Alors que la guerre à Gaza continue de bouleverser la scène internationale, la question palestinienne s’impose comme l’un des principaux enjeux géopolitiques contemporains. Elle interroge à la fois l’efficacité des institutions internationales, l’application du droit humanitaire et les transformations de l’ordre mondial. Pour mieux comprendre ces enjeux, nous avons échangé avec Sebastián Schulz, chercheur argentin en géopolitique et relations internationales. Au fil de cet entretien, il revient sur la situation à Gaza, les limites du droit international, le rôle de l’Amérique latine et de ses institutions régionales, ainsi que sur la responsabilité du monde académique face à la question palestinienne.

Dans cet échange, il propose une lecture de la question palestinienne qui dépasse l’actualité immédiate pour l’inscrire dans une réflexion plus large sur la gouvernance mondiale, le droit des peuples à l’autodétermination et la recomposition des rapports de force internationaux.

Sebastián Schulz est licencié en sociologie de l’Université nationale de La Plata (UNLP); spécialiste des études chinoises, chercheur en géopolitique, il travaille sur l’économie politique internationale, les relations internationales et les transformations du système mondial.
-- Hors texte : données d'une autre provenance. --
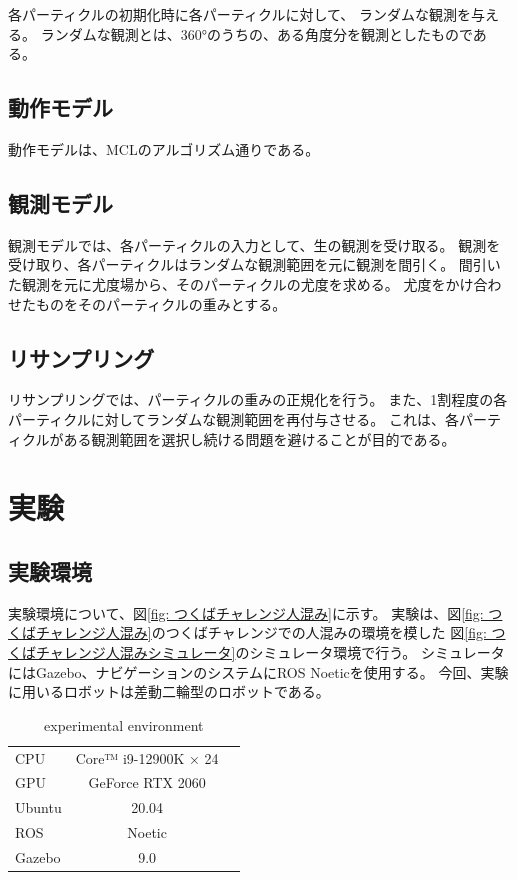 \documentclass{jarticle}
\begin{document}
各パーティクルの初期化時に各パーティクルに対して、
ランダムな観測を与える。
ランダムな観測とは、360°のうちの、ある角度分を観測としたものである。

\subsection{動作モデル}

動作モデルは、MCLのアルゴリズム通りである。

\subsection{観測モデル}

観測モデルでは、各パーティクルの入力として、生の観測を受け取る。
観測を受け取り、各パーティクルはランダムな観測範囲を元に観測を間引く。
間引いた観測を元に尤度場から、そのパーティクルの尤度を求める。
尤度をかけ合わせたものをそのパーティクルの重みとする。

\subsection{リサンプリング}

リサンプリングでは、パーティクルの重みの正規化を行う。
また、1割程度の各パーティクルに対してランダムな観測範囲を再付与させる。
これは、各パーティクルがある観測範囲を選択し続ける問題を避けることが目的である。

\section{実験}%

\subsection{実験環境}

実験環境について、図\ref{fig: つくばチャレンジ人混み}に示す。
実験は、図\ref{fig: つくばチャレンジ人混み}のつくばチャレンジでの人混みの環境を模した
図\ref{fig: つくばチャレンジ人混みシミュレータ}のシミュレータ環境で行う。
シミュレータにはGazebo、ナビゲーションのシステムにROS Noeticを使用する。
今回、実験に用いるロボットは差動二輪型のロボットである。

\begin{table}[hbtp]
  \caption{experimental environment}
  \label{table:data_type}
  \centering
  \begin{tabular}{lcr}
    \hline
    CPU & Core™ i9-12900K × 24 \\
    GPU & GeForce RTX 2060 \\
    Ubuntu & 20.04 \\
    ROS  & Noetic \\
    Gazebo  &  9.0 \\
    \hline
  \end{tabular}
\end{table}
\end{document}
Ses recherches portent notamment sur les relations Sud-Sud, l’intégration régionale, les BRICS et la transition vers un ordre international multipolaire. Il est également enseignant à l’UNLP et membre de groupes de recherche de la CLACSO consacrés à la géopolitique et à l’intégration régionale.
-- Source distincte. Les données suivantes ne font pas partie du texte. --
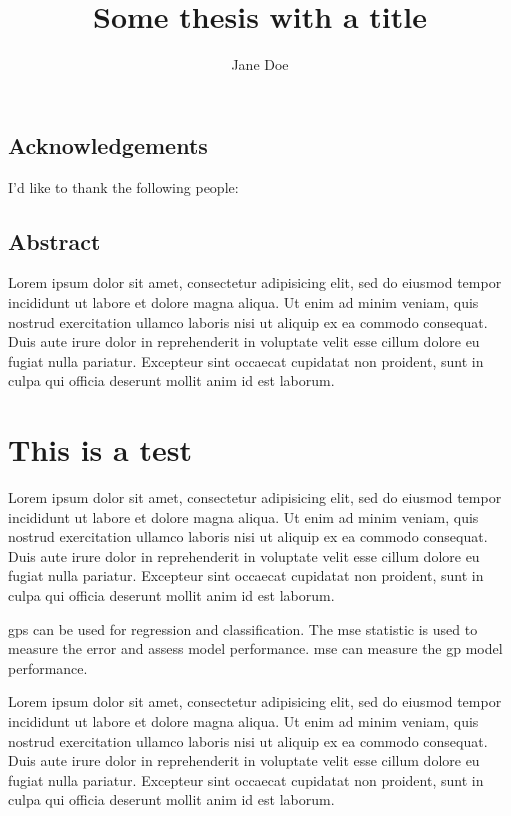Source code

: \documentclass[a4paper,palatino,11pt,twoside]{thesis}
\title{Some thesis with a title}
\author{Jane Doe}
\begin{document}
    \startpreamble
    
    
    \section*{Acknowledgements}
    I'd like to thank the following people:
    
    \newpage
    \section*{Abstract}
    Lorem ipsum dolor sit amet, consectetur adipisicing elit, sed do eiusmod tempor incididunt ut labore et dolore magna aliqua. Ut enim ad minim veniam, quis nostrud exercitation ullamco laboris nisi ut aliquip ex ea commodo consequat. Duis aute irure dolor in reprehenderit in voluptate velit esse cillum dolore eu fugiat nulla pariatur. Excepteur sint occaecat cupidatat non proident, sunt in culpa qui officia deserunt mollit anim id est laborum.
    
    \tableofcontents
    \listoffigures
    \listoftables
    
    \cleardoublepage
    \markboth{\nomname}{\nomname}
    
    \printnomenclature[2cm]
    
    \stoppreamble
    
    \chapter{This is a test}
    Lorem ipsum dolor sit amet, consectetur adipisicing elit, sed do eiusmod tempor incididunt ut labore et dolore magna aliqua. Ut enim ad minim veniam, quis nostrud exercitation ullamco laboris nisi ut aliquip ex ea commodo consequat. Duis aute irure dolor in reprehenderit in voluptate velit esse cillum dolore eu fugiat nulla pariatur. Excepteur sint occaecat cupidatat non proident, sunt in culpa qui officia deserunt mollit anim id est laborum.
    
    \Glspl{gp} can be used for regression and classification. The \gls{mse} statistic is used to measure the error and assess model performance. \Gls{mse} can measure the \gls{gp} model performance.

    
    Lorem ipsum dolor sit amet, consectetur adipisicing elit, sed do eiusmod tempor incididunt ut labore et dolore magna aliqua. Ut enim ad minim veniam, quis nostrud exercitation ullamco laboris nisi ut aliquip ex ea commodo consequat. Duis aute irure dolor in reprehenderit in voluptate velit esse cillum dolore eu fugiat nulla pariatur. Excepteur sint occaecat cupidatat non proident, sunt in culpa qui officia deserunt mollit anim id est laborum.
    
\end{document}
Le Chélif : En tant que chercheur en relations internationales, comment analysez-vous aujourd’hui la place de la question palestinienne dans l’ordre international et quel est, selon vous, son principal enjeu sur le plan géopolitique ?

Sebastián Schulz : Le principal défi que rencontre aujourd’hui la question palestinienne sur la scène internationale est le déficit de légitimité des institutions de gouvernance globale. Les Nations unies, par exemple, n’ont pas seulement été incapables de résoudre le différend de souveraineté par la voie pacifique, mais ont également avalisé et légitimé l’agression israélienne contre le peuple palestinien, en faisant abstraction des dénonciations internationales.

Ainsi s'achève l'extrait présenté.